Chemical Modification of Oligo(Hexamethylene Guanidine): Synthesis of Alkylated Derivatives and Their Estimated Activity Against Mycobacterium Smegmatis

It was found that oligo(hexamethylene guanidine) (OHMG) reacted very slowly with unactivated high-molecular-mass alkyl halides (dodecyl chloride), possibly due to steric hindrance and the low nucleophilicity of the guanidine moiety. Therefore, this alkyl halide could not be used to modify OHMG under conventional conditions. Ethylation of OHMG was much more facile. However, the substitution in the derivatives was broadly scattered (under ordinary conditions and reagent ratios). It was shown simultaneously that the antibacterial activity of the alkylated derivatives was less than that of the starting OHMG hydrochloride. Benzyl chloride reacted readily with OHMG to produce derivatives with the desired degree of substitution.
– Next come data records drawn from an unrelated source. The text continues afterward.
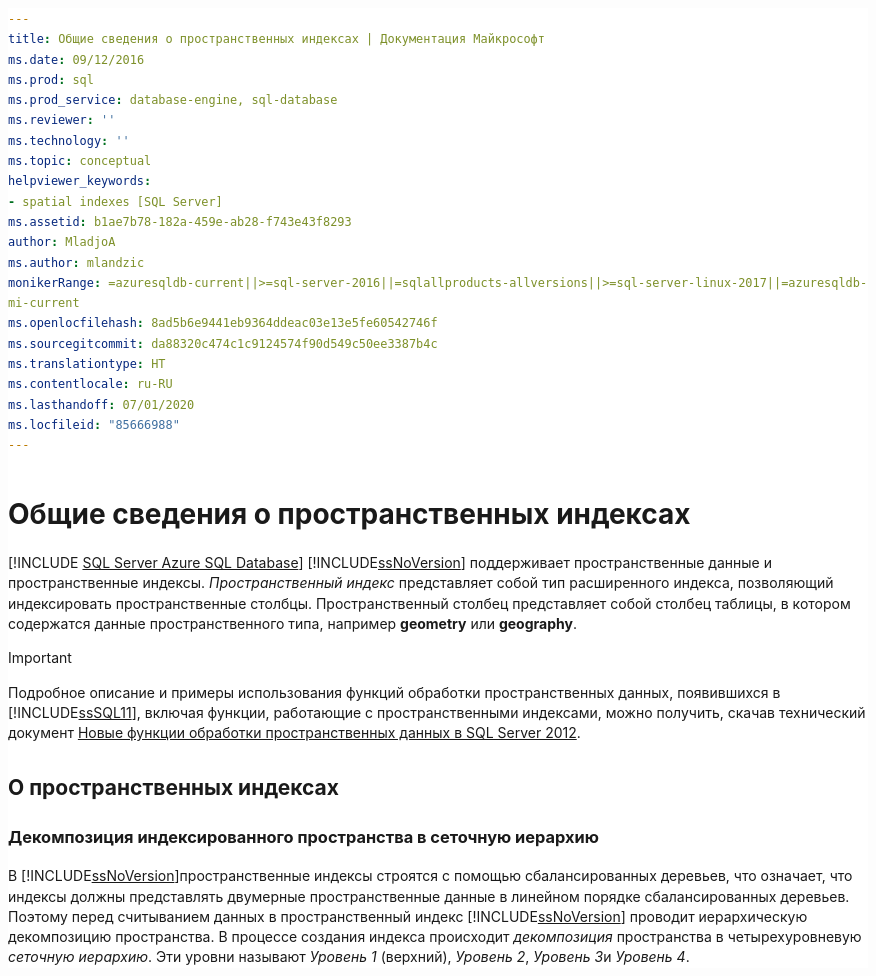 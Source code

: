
 ```yaml
---
title: Общие сведения о пространственных индексах | Документация Майкрософт
ms.date: 09/12/2016
ms.prod: sql
ms.prod_service: database-engine, sql-database
ms.reviewer: ''
ms.technology: ''
ms.topic: conceptual
helpviewer_keywords:
- spatial indexes [SQL Server]
ms.assetid: b1ae7b78-182a-459e-ab28-f743e43f8293
author: MladjoA
ms.author: mlandzic
monikerRange: =azuresqldb-current||>=sql-server-2016||=sqlallproducts-allversions||>=sql-server-linux-2017||=azuresqldb-mi-current
ms.openlocfilehash: 8ad5b6e9441eb9364ddeac03e13e5fe60542746f
ms.sourcegitcommit: da88320c474c1c9124574f90d549c50ee3387b4c
ms.translationtype: HT
ms.contentlocale: ru-RU
ms.lasthandoff: 07/01/2020
ms.locfileid: "85666988"
---
```

# <a name="spatial-indexes-overview"></a>Общие сведения о пространственных индексах
[!INCLUDE [SQL Server Azure SQL Database](../../includes/applies-to-version/sql-asdb.md)]
  [!INCLUDE[ssNoVersion](../../includes/ssnoversion-md.md)] поддерживает пространственные данные и пространственные индексы. *Пространственный индекс* представляет собой тип расширенного индекса, позволяющий индексировать пространственные столбцы. Пространственный столбец представляет собой столбец таблицы, в котором содержатся данные пространственного типа, например **geometry** или **geography**.  
  
> [!IMPORTANT]  
>  Подробное описание и примеры использования функций обработки пространственных данных, появившихся в [!INCLUDE[ssSQL11](../../includes/sssql11-md.md)], включая функции, работающие с пространственными индексами, можно получить, скачав технический документ [Новые функции обработки пространственных данных в SQL Server 2012](https://go.microsoft.com/fwlink/?LinkId=226407).  
  
##  <a name="about-spatial-indexes"></a><a name="about"></a> О пространственных индексах  
  
###  <a name="decomposing-indexed-space-into-a-grid-hierarchy"></a><a name="decompose"></a> Декомпозиция индексированного пространства в сеточную иерархию  
 В [!INCLUDE[ssNoVersion](../../includes/ssnoversion-md.md)]пространственные индексы строятся с помощью сбалансированных деревьев, что означает, что индексы должны представлять двумерные пространственные данные в линейном порядке сбалансированных деревьев. Поэтому перед считыванием данных в пространственный индекс [!INCLUDE[ssNoVersion](../../includes/ssnoversion-md.md)] проводит иерархическую декомпозицию пространства. В процессе создания индекса происходит *декомпозиция* пространства в четырехуровневую *сеточную иерархию*. Эти уровни называют *Уровень 1* (верхний), *Уровень 2*, *Уровень 3*и *Уровень 4*.  
   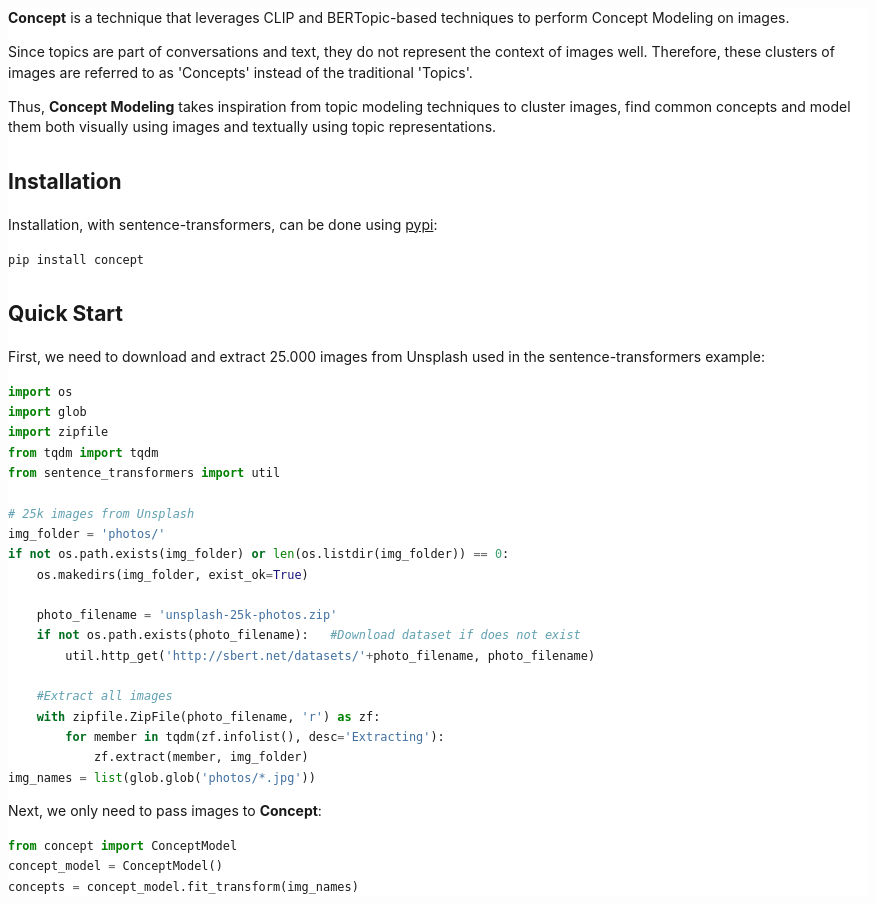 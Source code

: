 **Concept** is a technique that leverages CLIP and BERTopic-based techniques to perform Concept Modeling on images.

Since topics are part of conversations and text, they do not represent the context of images well. Therefore, these clusters of images are 
referred to as 'Concepts' instead of the traditional 'Topics'.

Thus, **Concept Modeling** takes inspiration from topic modeling techniques 
to cluster images, find common concepts and model them both visually 
using images and textually using topic representations.

## Installation

Installation, with sentence-transformers, can be done using [pypi](https://pypi.org/project/concept/):

```bash
pip install concept
```

## Quick Start
First, we need to download and extract 25.000 images from Unsplash used in the sentence-transformers 
example:

```python
import os
import glob
import zipfile
from tqdm import tqdm
from sentence_transformers import util

# 25k images from Unsplash
img_folder = 'photos/'
if not os.path.exists(img_folder) or len(os.listdir(img_folder)) == 0:
    os.makedirs(img_folder, exist_ok=True)
    
    photo_filename = 'unsplash-25k-photos.zip'
    if not os.path.exists(photo_filename):   #Download dataset if does not exist
        util.http_get('http://sbert.net/datasets/'+photo_filename, photo_filename)
        
    #Extract all images
    with zipfile.ZipFile(photo_filename, 'r') as zf:
        for member in tqdm(zf.infolist(), desc='Extracting'):
            zf.extract(member, img_folder)
img_names = list(glob.glob('photos/*.jpg'))
```

Next, we only need to pass images to **Concept**:

```python
from concept import ConceptModel
concept_model = ConceptModel()
concepts = concept_model.fit_transform(img_names)
```
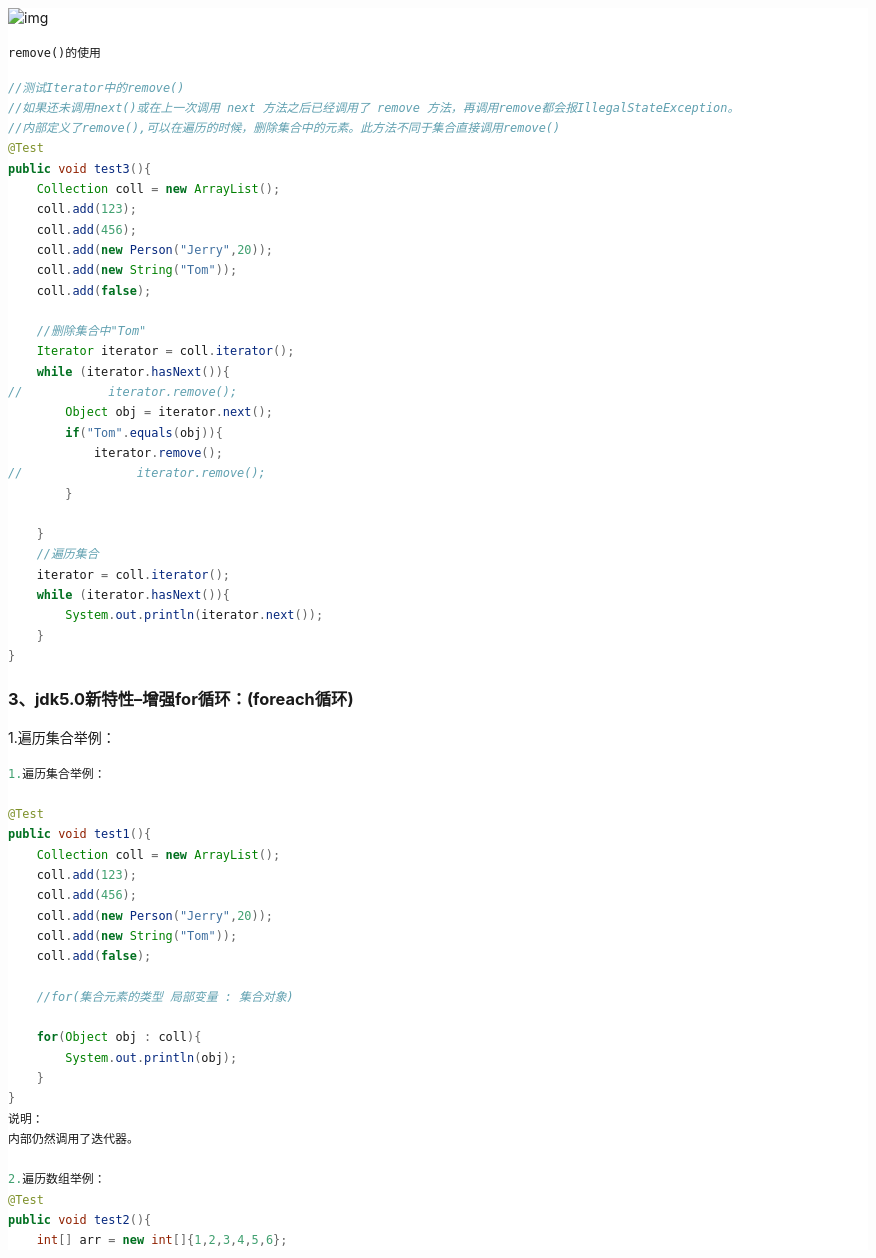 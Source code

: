![img](https://img-blog.csdnimg.cn/20200530124349276.png?x-oss-process=image/watermark,type_ZmFuZ3poZW5naGVpdGk,shadow_10,text_aHR0cHM6Ly9ibG9nLmNzZG4ubmV0L20wXzM3OTg5OTgw,size_16,color_FFFFFF,t_70)

`remove()的使用`

```java
//测试Iterator中的remove()
//如果还未调用next()或在上一次调用 next 方法之后已经调用了 remove 方法，再调用remove都会报IllegalStateException。
//内部定义了remove(),可以在遍历的时候，删除集合中的元素。此方法不同于集合直接调用remove()
@Test
public void test3(){
    Collection coll = new ArrayList();
    coll.add(123);
    coll.add(456);
    coll.add(new Person("Jerry",20));
    coll.add(new String("Tom"));
    coll.add(false);

    //删除集合中"Tom"
    Iterator iterator = coll.iterator();
    while (iterator.hasNext()){
//            iterator.remove();
        Object obj = iterator.next();
        if("Tom".equals(obj)){
            iterator.remove();
//                iterator.remove();
        }

    }
    //遍历集合
    iterator = coll.iterator();
    while (iterator.hasNext()){
        System.out.println(iterator.next());
    }
}
```

### 3、jdk5.0新特性–增强for循环：(foreach循环)

1.遍历集合举例：

```java
1.遍历集合举例：

@Test
public void test1(){
    Collection coll = new ArrayList();
    coll.add(123);
    coll.add(456);
    coll.add(new Person("Jerry",20));
    coll.add(new String("Tom"));
    coll.add(false);

    //for(集合元素的类型 局部变量 : 集合对象)
    
    for(Object obj : coll){
        System.out.println(obj);
    }
}
说明：
内部仍然调用了迭代器。

2.遍历数组举例：
@Test
public void test2(){
    int[] arr = new int[]{1,2,3,4,5,6};
``` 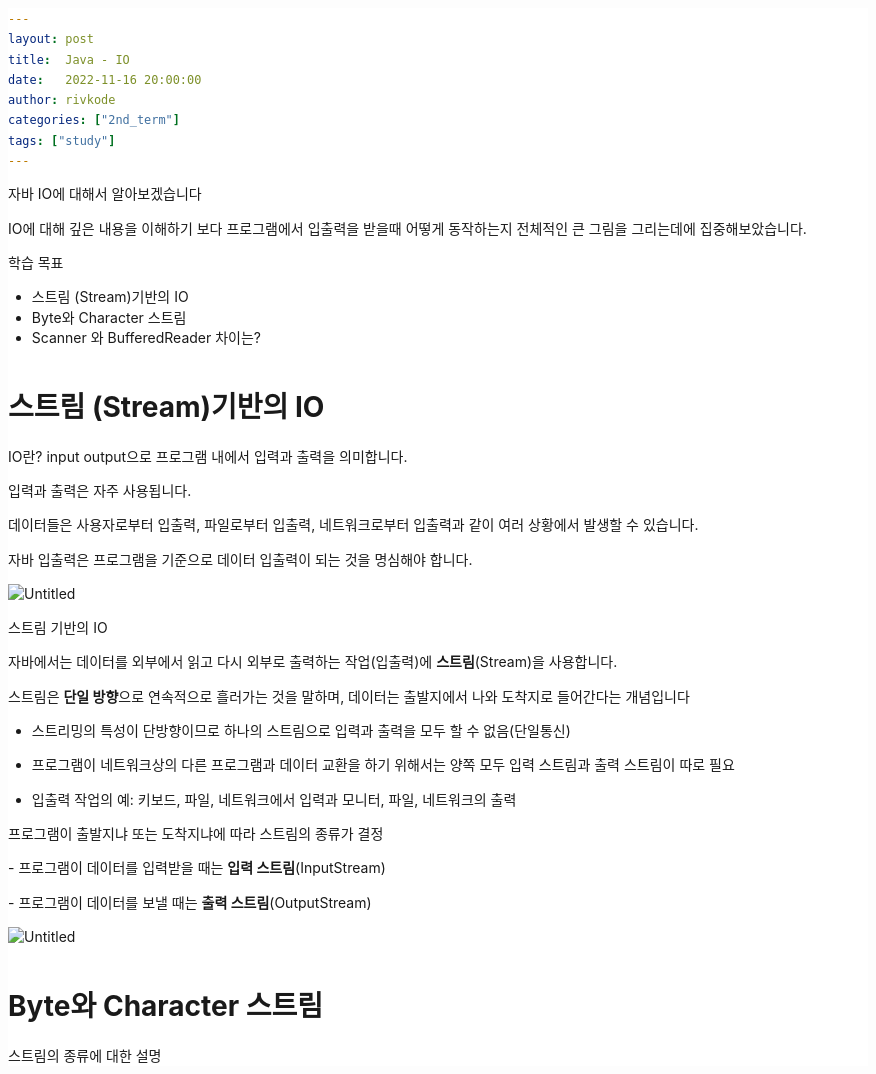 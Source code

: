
 ```yaml
---
layout: post
title:  Java - IO
date:   2022-11-16 20:00:00
author: rivkode
categories: ["2nd_term"]
tags: ["study"]
---
```


자바 IO에 대해서 알아보겠습니다

IO에 대해 깊은 내용을 이해하기 보다 프로그램에서 입출력을 받을때 어떻게 동작하는지 전체적인 큰 그림을 그리는데에 집중해보았습니다.

학습 목표

- 스트림 (Stream)기반의 IO
- Byte와 Character 스트림
- Scanner 와 BufferedReader 차이는?

# 스트림 (Stream)기반의 IO

IO란? input output으로 프로그램 내에서 입력과 출력을 의미합니다.

입력과 출력은 자주 사용됩니다.

데이터들은 사용자로부터 입출력, 파일로부터 입출력, 네트워크로부터 입출력과 같이 여러 상황에서 발생할 수 있습니다.

자바 입출력은 프로그램을 기준으로 데이터 입출력이 되는 것을 명심해야 합니다.

![Untitled](https://user-images.githubusercontent.com/109144975/202207360-9c3cbde9-24a8-45b2-b792-ce0c4014dad7.png)

스트림 기반의 IO

자바에서는 데이터를 외부에서 읽고 다시 외부로 출력하는 작업(입출력)에 **스트림**(Stream)을 사용합니다.

스트림은 **단일 방향**으로 연속적으로 흘러가는 것을 말하며, 데이터는 출발지에서 나와 도착지로 들어간다는 개념입니다

- 스트리밍의 특성이 단방향이므로 하나의 스트림으로 입력과 출력을 모두 할 수 없음(단일통신)
- 프로그램이 네트워크상의 다른 프로그램과 데이터 교환을 하기 위해서는 양쪽 모두 입력 스트림과 출력 스트림이 따로 필요

- 입출력 작업의 예: 키보드, 파일, 네트워크에서 입력과 모니터, 파일, 네트워크의 출력

프로그램이 출발지냐 또는 도착지냐에 따라 스트림의 종류가 결정

- 프로그램이 데이터를 입력받을 때는 **입력 스트림**(InputStream)

- 프로그램이 데이터를 보낼 때는 **출력 스트림**(OutputStream)

![Untitled](https://user-images.githubusercontent.com/109144975/202207588-e99e2b83-a989-4f36-9329-509d9b5285a2.png)

# Byte와 Character 스트림

스트림의 종류에 대한 설명
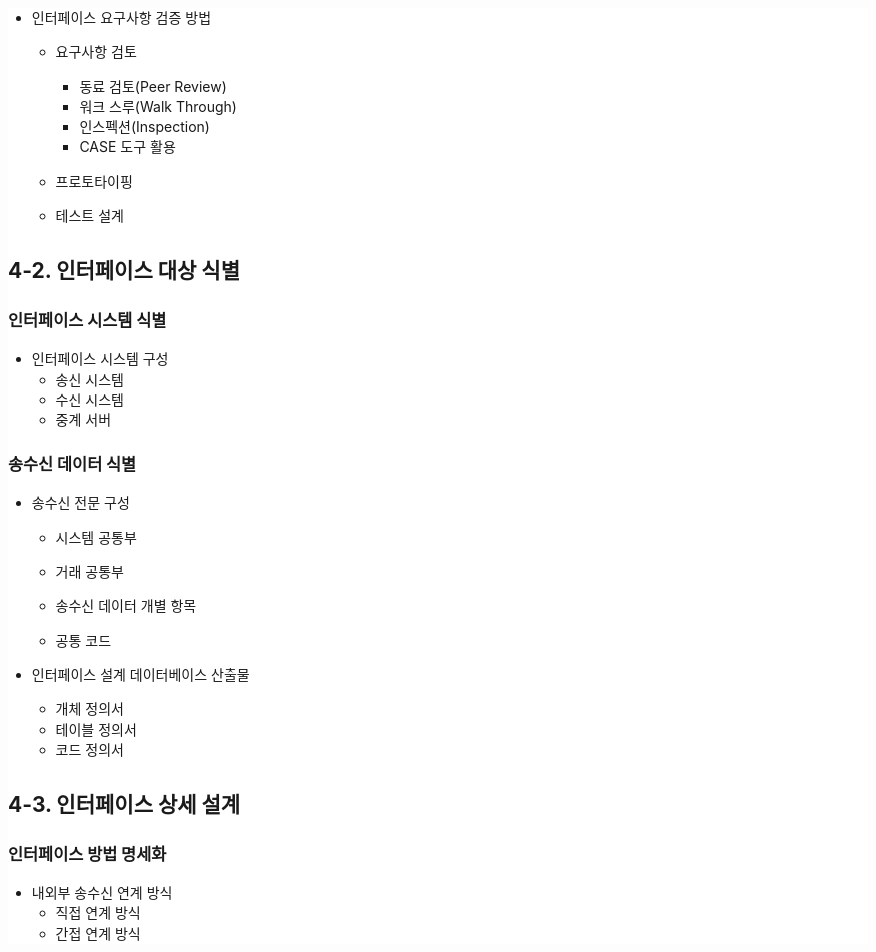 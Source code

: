 

- 인터페이스 요구사항 검증 방법

  - 요구사항 검토
    - 동료 검토(Peer Review)
    - 워크 스루(Walk Through)
    - 인스펙션(Inspection)
    - CASE 도구 활용

  - 프로토타이핑
  - 테스트 설계



## 4-2. 인터페이스 대상 식별



### 인터페이스 시스템 식별

- 인터페이스 시스템 구성
  - 송신 시스템
  - 수신 시스템
  - 중계 서버



### 송수신 데이터 식별

- 송수신 전문 구성

  - 시스템 공통부

  - 거래 공통부

  - 송수신 데이터 개별 항목

  - 공통 코드

    

- 인터페이스 설계 데이터베이스 산출물
  - 개체 정의서
  - 테이블 정의서
  - 코드 정의서



## 4-3. 인터페이스 상세 설계



### 인터페이스 방법 명세화

- 내외부 송수신 연계 방식
  - 직접 연계 방식
  - 간접 연계 방식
It was found that benzyl derivatives with 0.2 degree of substitution were more active against mycobacteria than the starting hydrochloride with the activity gradually diminishing if the degree of substitution was increased further. The increased activity may have been related to the optimum increase of OHMG hydrophobicity and/or steric structure. The rather high antibacterial activities of the benzyl derivatives against Mycobacterium smegmatis strain ATCC 607 made them promising for further development and studies of the properties of alkylated OHMG derivatives to discover more active derivatives, including against M. smegmatis. The most obvious candidates could become the methylcarboxy-substituted OHMG derivatives.